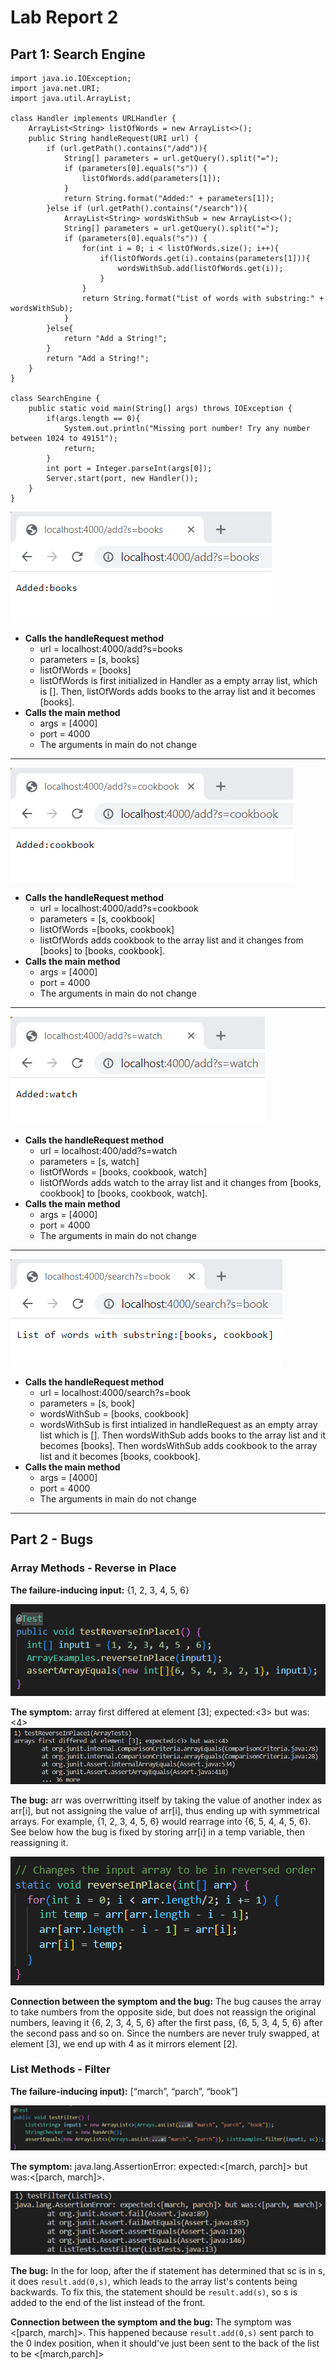 # Lab Report 2
## Part 1: Search Engine
```
import java.io.IOException;
import java.net.URI;
import java.util.ArrayList;

class Handler implements URLHandler {
    ArrayList<String> listOfWords = new ArrayList<>();
    public String handleRequest(URI url) {
        if (url.getPath().contains("/add")){
            String[] parameters = url.getQuery().split("=");
            if (parameters[0].equals("s")) {
                listOfWords.add(parameters[1]);
            }
            return String.format("Added:" + parameters[1]);
        }else if (url.getPath().contains("/search")){
            ArrayList<String> wordsWithSub = new ArrayList<>();
            String[] parameters = url.getQuery().split("=");
            if (parameters[0].equals("s")) {
                for(int i = 0; i < listOfWords.size(); i++){
                    if(listOfWords.get(i).contains(parameters[1])){
                        wordsWithSub.add(listOfWords.get(i));
                    }
                }
                return String.format("List of words with substring:" + wordsWithSub);
            }
        }else{
            return "Add a String!";
        }
        return "Add a String!";
    }
}

class SearchEngine {
    public static void main(String[] args) throws IOException {
        if(args.length == 0){
            System.out.println("Missing port number! Try any number between 1024 to 49151");
            return;
        }
        int port = Integer.parseInt(args[0]);
        Server.start(port, new Handler());
    }
}
```
![add books to list](addBooks.png)
- **Calls the handleRequest method**
    - url = localhost:4000/add?s=books
    - parameters = [s, books]
    - listOfWords = [books]
    - listOfWords is first initialized in Handler as a empty array list, which is []. Then, listOfWords adds books to the array list and it becomes [books].
- **Calls the main method**
    - args = [4000]
    - port = 4000
    - The arguments in main do not change

---

![add cookbook to the list](addCookbook.png)
- **Calls the handleRequest method**
    - url = localhost:4000/add?s=cookbook
    - parameters = [s, cookbook]
    - listOfWords =[books, cookbook]
    - listOfWords adds cookbook to the array list and it changes from [books] to [books, cookbook].
- **Calls the main method**
    - args = [4000]
    - port = 4000
    - The arguments in main do not change

---

![addWatch](addWatch.png)
- **Calls the handleRequest method**
    - url = localhost:400/add?s=watch
    - parameters = [s, watch]
    - listOfWords = [books, cookbook, watch]
    - listOfWords adds watch to the array list and it changes from [books, cookbook] to [books, cookbook, watch].
- **Calls the main method**
    - args = [4000]
    - port = 4000
    - The arguments in main do not change

---

![test](list.png)
- **Calls the handleRequest method**
    - url = localhost:4000/search?s=book
    - parameters = [s, book]
    - wordsWithSub = [books, cookbook]
    - wordsWithSub is first intialized in handleRequest as an empty array list which is []. Then wordsWithSub adds books to the array list and it becomes [books]. Then wordsWithSub adds cookbook to the array list and it becomes [books, cookbook].
- **Calls the main method**
    - args = [4000]
    - port = 4000
    - The arguments in main do not change

---

## Part 2 - Bugs
### Array Methods - Reverse in Place
**The failure-inducing input:** {1, 2, 3, 4, 5, 6}

![rip](riptest2.png)

**The symptom:** array first differed at element [3]; expected:<3> but was: <4>
![rip](riptestoutput.png)

**The bug:** arr was overrwritting itself by taking the value of another index as arr[i], but not assigning the value of arr[i], thus ending up with symmetrical arrays. For example, {1, 2, 3, 4, 5, 6} would rearrage into {6, 5, 4, 4, 5, 6}. See below how the bug is fixed by storing arr[i] in a temp variable, then reassigning it.

![rip](RIPnew.png)

**Connection between the symptom and the bug:** The bug causes the array to take numbers from the opposite side, but does not reassign the original numbers, leaving it {6, 2, 3, 4, 5, 6} after the first pass, {6, 5, 3, 4, 5, 6} after the second pass and so on. Since the numbers are never truly swapped, at element [3], we end up with 4 as it mirrors element [2].

### List Methods - Filter
**The failure-inducing input):**  [“march”, “parch”, “book”]

![rip](testFilter.png)

**The symptom:** java.lang.AssertionError: expected:<[march, parch]> but was:<[parch, march]>.

![tawlfail](filterFail.png)

**The bug:** In the for loop, after the if statement has determined that sc is in s, it does `result.add(0,s)`, which leads to the array list's contents being backwards. To fix this, the statement should be `result.add(s)`, so s is added to the end of the list instead of the front.

**Connection between the symptom and the bug:** The symptom was <[parch, march]>. This happened because `result.add(0,s)` sent parch to the 0 index position, when it should've just been sent to the back of the list to be <[march,parch]>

* * * * * * * * *

▶ _EXERCISE DESCRIPTION_: Extract every line of the records above that contains the word "Methods".

▶ _ANSWER TO THE EXERCISE_:
### Array Methods - Reverse in Place
### List Methods - Filter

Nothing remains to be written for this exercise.